Willmar State Hospital
|Willmar State Hospital|
|Building Style||Cottage Plan|
|Architect(s)||Clarence H. Johnston, Sr.|
|Architecture Style||Mediterranean & Spanish Colonial|
|Peak Patient Population||1,483|
Built on an open farm field north of town, the Willmar Hospital Farm for Inebriates opened in 1912 with just 37 patients. Their treatment included working on the self sustaining farm where oats, barley, corn, timothy, vegetables and livestock where raised. During the hospital’s first 18 months, 84 inmates escaped, which “did little to alleviate the skepticism and stigma that had surrounded the new institution from the beginning.” The Willmar Hospital Farm for Inebriates was established by the state legislature in 1907 as Minnesota's second state hospital for alcoholics. (The first had been established in Rochester in 1873) The hospital was financed through a state tax of 2% on all liquor license fees, and opened in December of 1912 with 2 major buildings and a 500 acre farm site. Two years later, in July of 1914, there were 314 patients at Willmar.
In March of 1917, the hospital was renamed the Willmar State Asylum and “so-called hopeless or custodial care cases” who were destined to become lifelong wards of the state” were housed at the facility.
From 1919 through the early 1930s, buildings were added to the campus in a steady schedule of new construction in an attempt to keep pace with the increasing population. New cottages for men and women, an administration building and auditorium were built. Mentally-ill patients arrived in rail coaches from other hospitals in Minnesota, increasing the population to 1,471. In 1937 the name was changed to Willmar State Hospital. During and after World War Two, shortages of staff and money resulted in deteriorating conditions at the hospital. Reports said patients were “forgotten people” who were “crowded like animals” and slept in “dingy attics.”
Improvements were made, and in the 1950s, doctors at the Willmar State Hospital developed a “holistic approach” to treating alcohol addiction that was later called the “Minnesota Model.” During that time, the hospital had a population of 1,483 and employed about 320 staff. A movie called “the Human Side” that addressed the nature and treatment of mental illness, was filmed primarily at the Willmar State Hospital and had a premier showing in Willmar on July 11, 1957, with Gov. Orville Freeman in attendance. A crowd of 1500 people attended the showing of the film, which received the Silver Award from the American Psychiatric Association.
By 1962, community mental health centers were opening in Minnesota and the population at the Willmar State Hospital shrank to 851. In 1969 the livestock and farm equipment at the hospital was sold and farm buildings were demolished.
In 1985, the hospital was given a new name,the Willmar Regional Treatment Center.

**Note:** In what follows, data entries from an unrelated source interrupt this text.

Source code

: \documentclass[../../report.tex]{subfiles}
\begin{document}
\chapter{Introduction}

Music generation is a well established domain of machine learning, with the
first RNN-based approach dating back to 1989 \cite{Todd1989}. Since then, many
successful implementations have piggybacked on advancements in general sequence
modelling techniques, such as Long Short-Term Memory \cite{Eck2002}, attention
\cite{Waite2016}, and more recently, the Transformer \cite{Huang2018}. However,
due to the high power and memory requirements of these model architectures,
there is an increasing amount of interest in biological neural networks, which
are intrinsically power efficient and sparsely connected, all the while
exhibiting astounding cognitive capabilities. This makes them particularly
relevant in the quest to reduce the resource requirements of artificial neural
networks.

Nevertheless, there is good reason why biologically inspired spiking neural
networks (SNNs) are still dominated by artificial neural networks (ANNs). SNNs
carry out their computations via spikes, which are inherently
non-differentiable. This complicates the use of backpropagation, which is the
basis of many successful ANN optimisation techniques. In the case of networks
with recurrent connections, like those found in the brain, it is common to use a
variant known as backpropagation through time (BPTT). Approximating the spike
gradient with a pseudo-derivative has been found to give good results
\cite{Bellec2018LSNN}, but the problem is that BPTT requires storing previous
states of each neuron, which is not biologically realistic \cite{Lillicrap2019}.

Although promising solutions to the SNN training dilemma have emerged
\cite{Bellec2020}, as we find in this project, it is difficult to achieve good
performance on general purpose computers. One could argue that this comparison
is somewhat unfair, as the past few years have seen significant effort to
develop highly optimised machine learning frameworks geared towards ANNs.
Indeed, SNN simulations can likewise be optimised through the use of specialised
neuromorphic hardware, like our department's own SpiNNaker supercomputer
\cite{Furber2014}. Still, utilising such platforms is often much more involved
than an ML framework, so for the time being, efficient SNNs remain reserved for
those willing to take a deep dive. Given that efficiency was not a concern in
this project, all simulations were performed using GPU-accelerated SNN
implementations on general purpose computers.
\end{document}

In 2002, plans were initiated to close it. Today, most of the sprawling campus is owned by a private conglomerate of companies called Minn-West Technology that bought the site as part of a collaborative effort to save and reuse the buildings. Adolescent treatment programs are still done at one of the original cottages and outpatient services are provided at several offsite facilities. 360 degree images of the campus on the grounds of the hospital can be found on the Minn-West Tech site here .

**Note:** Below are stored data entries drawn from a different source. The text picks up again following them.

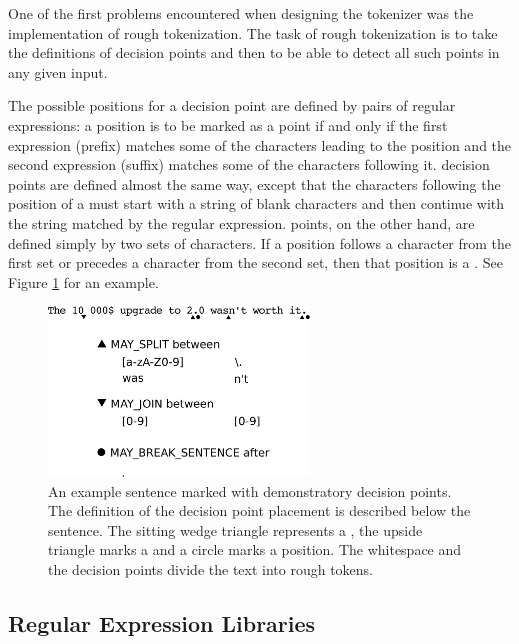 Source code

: One of the first problems encountered when designing the tokenizer was the
implementation of rough tokenization. The task of rough tokenization is to take
the definitions of decision points and then to be able to detect all such points
in any given input.

The possible positions for a \maysplit{} decision point are defined by pairs of
regular expressions: a position is to be marked as a \maysplit{} point if and
only if the first expression (prefix) matches some of the characters
leading to the position and the second expression (suffix) matches some of
the characters following it. \mayjoin{} decision points are defined almost the
same way, except that the characters following the position of a \mayjoin{}
must start with a string of blank characters and then continue with the string
matched by the regular expression. \maybreaksentence{} points, on the other
hand, are defined simply by two sets of characters. If a position follows a
character from the first set or precedes a character from the second set, then
that position is a \maybreaksentence{}. See Figure \ref{fig:decision-points} for an example.

\begin{figure}
  \includegraphics[width=0.618033988\textwidth]{img/decisionpoints.eps}
  \caption{An example sentence marked with demonstratory decision points. The
           definition of the decision point placement is described below the
           sentence. The sitting wedge triangle represents a \maysplit{}, the
           upside triangle marks a \mayjoin{} and a circle marks a
           \maybreaksentence{} position. The whitespace and the decision
           points divide the text into rough tokens.}
  \label{fig:decision-points}
\end{figure}


\subsection{Regular Expression Libraries}
\label{ssec:impl-roughtok-regex}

Images of Willmar State Hospital
Main Image Gallery: Willmar State Hospital Image Gallery
The Willmar State Hospital Cemetery, now known as Oak Knoll Cemetery, was opened in December of 1926. The cemetery was divided into an area primarily for those of the Catholic (194) faith and the balance for Protestant (675) faith in general. The cemetery itself was expanded in about 1962 for the third addition.